Dataset entries:
•••••

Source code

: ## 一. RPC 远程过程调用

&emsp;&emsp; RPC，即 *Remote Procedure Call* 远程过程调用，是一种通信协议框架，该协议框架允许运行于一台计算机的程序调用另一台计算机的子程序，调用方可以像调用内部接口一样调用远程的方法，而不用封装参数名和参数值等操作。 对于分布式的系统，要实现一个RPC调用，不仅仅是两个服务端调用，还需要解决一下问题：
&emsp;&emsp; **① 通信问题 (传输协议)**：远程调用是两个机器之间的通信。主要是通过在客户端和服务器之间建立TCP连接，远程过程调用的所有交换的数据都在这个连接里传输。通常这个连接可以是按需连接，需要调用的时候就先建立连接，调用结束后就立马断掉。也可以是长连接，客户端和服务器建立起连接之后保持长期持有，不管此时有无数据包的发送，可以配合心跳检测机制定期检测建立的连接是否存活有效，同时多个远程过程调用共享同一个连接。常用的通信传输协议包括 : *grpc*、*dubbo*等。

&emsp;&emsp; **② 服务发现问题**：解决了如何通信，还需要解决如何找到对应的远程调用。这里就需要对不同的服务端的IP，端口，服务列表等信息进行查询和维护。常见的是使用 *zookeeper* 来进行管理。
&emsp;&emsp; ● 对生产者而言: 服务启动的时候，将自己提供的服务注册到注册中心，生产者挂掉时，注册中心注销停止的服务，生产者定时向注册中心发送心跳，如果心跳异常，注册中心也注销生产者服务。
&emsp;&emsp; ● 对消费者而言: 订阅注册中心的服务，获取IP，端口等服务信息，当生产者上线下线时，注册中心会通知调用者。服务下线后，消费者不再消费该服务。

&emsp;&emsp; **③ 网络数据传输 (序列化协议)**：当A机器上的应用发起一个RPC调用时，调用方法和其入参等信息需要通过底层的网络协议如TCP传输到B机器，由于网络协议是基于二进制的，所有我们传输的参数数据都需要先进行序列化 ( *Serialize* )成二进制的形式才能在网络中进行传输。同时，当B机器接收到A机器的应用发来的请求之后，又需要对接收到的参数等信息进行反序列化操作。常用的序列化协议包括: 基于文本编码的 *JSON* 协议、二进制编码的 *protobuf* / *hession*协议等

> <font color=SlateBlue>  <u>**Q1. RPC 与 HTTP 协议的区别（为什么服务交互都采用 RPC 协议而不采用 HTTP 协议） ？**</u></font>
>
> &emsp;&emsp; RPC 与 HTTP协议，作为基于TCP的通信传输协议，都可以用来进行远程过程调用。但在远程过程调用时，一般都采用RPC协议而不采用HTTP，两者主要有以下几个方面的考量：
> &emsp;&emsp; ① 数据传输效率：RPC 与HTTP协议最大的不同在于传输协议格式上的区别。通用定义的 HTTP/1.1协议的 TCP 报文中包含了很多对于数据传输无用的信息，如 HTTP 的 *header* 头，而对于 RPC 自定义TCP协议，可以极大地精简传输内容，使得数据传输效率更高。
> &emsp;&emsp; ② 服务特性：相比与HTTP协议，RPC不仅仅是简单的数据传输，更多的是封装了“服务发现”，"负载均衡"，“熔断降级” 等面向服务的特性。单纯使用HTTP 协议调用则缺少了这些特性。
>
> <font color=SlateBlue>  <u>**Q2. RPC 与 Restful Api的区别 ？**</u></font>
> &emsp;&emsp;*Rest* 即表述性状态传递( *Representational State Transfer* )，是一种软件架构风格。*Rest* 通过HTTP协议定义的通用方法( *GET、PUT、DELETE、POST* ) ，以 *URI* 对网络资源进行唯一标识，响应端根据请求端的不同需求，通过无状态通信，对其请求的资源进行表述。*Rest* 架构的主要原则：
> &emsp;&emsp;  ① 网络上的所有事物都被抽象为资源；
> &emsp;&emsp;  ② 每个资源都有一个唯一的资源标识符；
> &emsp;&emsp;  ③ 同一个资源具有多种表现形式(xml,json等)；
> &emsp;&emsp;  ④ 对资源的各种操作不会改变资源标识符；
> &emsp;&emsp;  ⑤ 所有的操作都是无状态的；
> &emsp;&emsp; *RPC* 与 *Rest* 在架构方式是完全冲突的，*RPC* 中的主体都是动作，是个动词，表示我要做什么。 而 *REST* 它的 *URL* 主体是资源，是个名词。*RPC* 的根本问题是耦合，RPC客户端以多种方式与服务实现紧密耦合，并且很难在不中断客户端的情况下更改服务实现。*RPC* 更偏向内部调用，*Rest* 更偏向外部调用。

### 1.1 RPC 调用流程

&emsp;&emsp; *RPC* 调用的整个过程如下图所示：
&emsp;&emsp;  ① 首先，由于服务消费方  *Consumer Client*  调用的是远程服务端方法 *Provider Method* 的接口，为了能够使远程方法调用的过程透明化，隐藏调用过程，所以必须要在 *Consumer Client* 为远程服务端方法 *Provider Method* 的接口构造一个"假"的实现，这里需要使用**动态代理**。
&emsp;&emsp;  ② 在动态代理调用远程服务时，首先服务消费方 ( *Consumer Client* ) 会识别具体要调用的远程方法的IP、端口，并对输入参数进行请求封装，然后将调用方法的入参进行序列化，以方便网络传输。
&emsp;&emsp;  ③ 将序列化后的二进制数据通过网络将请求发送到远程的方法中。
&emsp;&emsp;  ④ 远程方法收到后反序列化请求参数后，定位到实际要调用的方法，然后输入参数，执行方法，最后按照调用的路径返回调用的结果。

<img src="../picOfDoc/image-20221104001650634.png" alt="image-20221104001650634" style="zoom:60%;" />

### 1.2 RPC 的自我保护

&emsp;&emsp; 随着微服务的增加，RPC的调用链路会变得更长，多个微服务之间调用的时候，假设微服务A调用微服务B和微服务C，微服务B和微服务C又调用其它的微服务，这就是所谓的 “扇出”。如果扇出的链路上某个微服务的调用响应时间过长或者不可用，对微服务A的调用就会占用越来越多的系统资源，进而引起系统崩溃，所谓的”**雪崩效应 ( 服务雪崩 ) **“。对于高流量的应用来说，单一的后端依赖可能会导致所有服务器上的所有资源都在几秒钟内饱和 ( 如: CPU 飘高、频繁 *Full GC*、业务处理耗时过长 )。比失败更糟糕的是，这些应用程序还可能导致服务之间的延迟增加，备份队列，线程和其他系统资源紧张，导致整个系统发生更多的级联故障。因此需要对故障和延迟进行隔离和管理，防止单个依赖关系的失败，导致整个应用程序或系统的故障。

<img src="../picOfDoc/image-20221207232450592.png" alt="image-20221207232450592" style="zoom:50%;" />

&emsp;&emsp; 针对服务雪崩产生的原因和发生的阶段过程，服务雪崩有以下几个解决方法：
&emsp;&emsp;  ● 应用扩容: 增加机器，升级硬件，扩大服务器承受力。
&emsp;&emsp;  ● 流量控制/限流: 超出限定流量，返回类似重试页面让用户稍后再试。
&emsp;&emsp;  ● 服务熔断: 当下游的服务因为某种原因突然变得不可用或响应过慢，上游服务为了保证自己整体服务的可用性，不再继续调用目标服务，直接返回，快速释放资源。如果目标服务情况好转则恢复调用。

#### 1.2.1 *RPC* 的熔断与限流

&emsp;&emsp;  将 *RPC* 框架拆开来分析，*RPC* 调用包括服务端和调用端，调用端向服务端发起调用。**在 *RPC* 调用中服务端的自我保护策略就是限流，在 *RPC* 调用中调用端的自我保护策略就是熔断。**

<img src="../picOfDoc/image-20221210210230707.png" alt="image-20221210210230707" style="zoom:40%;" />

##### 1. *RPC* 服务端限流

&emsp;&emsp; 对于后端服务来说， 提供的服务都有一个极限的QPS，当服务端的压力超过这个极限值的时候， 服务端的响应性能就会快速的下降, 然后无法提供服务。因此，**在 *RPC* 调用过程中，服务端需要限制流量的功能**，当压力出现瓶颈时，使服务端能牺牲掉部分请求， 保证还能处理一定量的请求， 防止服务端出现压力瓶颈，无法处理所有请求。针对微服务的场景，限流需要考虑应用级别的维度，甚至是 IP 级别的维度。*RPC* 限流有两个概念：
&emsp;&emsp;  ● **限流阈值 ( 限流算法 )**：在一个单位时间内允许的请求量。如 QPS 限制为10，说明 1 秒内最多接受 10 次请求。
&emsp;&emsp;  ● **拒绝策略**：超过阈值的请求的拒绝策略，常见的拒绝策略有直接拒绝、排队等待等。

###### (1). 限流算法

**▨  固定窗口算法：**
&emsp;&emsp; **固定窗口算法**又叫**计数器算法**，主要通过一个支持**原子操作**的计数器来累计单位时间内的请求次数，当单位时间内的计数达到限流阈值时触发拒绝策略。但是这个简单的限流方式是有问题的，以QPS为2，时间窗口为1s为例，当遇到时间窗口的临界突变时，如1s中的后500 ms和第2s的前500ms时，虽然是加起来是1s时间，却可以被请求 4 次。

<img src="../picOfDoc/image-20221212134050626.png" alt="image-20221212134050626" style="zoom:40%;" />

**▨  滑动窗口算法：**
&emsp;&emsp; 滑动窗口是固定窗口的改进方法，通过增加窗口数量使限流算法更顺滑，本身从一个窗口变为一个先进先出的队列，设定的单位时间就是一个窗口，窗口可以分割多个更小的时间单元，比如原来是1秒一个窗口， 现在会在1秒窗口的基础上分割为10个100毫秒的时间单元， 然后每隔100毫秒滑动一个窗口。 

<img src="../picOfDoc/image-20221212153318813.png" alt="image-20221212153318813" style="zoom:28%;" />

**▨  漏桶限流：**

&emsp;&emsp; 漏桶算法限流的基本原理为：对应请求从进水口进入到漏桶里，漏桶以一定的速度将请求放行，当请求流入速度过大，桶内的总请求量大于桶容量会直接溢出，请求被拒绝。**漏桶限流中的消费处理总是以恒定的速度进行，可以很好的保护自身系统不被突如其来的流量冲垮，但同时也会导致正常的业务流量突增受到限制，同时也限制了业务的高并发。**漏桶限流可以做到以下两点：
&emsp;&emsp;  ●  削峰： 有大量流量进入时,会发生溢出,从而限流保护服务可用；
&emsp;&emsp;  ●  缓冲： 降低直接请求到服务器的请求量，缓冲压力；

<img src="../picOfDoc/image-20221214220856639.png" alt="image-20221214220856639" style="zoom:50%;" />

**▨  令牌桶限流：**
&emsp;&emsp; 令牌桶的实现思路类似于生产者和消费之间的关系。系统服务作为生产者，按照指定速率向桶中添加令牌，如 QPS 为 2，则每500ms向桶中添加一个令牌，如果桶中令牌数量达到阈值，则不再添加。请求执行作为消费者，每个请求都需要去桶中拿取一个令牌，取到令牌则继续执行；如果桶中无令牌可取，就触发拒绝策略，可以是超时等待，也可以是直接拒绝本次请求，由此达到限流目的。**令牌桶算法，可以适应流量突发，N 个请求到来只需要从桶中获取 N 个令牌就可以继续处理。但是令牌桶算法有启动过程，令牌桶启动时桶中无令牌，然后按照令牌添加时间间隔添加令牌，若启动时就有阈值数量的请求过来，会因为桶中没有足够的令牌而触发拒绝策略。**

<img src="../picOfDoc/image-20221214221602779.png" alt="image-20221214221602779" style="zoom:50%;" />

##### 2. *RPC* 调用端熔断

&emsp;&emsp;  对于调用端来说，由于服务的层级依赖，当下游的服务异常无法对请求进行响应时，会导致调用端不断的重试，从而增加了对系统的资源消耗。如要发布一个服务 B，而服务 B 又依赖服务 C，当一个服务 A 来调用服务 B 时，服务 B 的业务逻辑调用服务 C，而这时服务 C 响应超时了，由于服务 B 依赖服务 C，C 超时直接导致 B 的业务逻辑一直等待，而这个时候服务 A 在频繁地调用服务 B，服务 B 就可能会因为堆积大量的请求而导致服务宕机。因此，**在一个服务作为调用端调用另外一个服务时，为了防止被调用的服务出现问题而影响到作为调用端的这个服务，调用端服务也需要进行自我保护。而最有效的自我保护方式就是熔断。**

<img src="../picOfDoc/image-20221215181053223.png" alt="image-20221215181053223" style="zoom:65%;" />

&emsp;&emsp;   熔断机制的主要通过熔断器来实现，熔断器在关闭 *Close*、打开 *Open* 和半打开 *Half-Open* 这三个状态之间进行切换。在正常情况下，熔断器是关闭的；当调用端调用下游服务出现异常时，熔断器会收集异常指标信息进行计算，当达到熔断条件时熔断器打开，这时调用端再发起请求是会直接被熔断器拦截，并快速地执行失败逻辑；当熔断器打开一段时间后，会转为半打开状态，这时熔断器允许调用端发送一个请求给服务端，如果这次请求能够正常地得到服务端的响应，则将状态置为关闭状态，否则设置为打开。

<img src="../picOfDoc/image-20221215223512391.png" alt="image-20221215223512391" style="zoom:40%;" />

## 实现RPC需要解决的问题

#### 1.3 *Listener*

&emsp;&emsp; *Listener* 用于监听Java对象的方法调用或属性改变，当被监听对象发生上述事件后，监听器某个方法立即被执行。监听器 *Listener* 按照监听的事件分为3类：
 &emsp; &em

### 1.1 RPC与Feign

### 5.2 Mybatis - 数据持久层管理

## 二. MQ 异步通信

•••••

Wherever a line in the data above holds "Client", copy that line.

&emsp;&emsp;  ① 首先，由于服务消费方  *Consumer Client*  调用的是远程服务端方法 *Provider Method* 的接口，为了能够使远程方法调用的过程透明化，隐藏调用过程，所以必须要在 *Consumer Client* 为远程服务端方法 *Provider Method* 的接口构造一个"假"的实现，这里需要使用**动态代理**。
&emsp;&emsp;  ② 在动态代理调用远程服务时，首先服务消费方 ( *Consumer Client* ) 会识别具体要调用的远程方法的IP、端口，并对输入参数进行请求封装，然后将调用方法的入参进行序列化，以方便网络传输。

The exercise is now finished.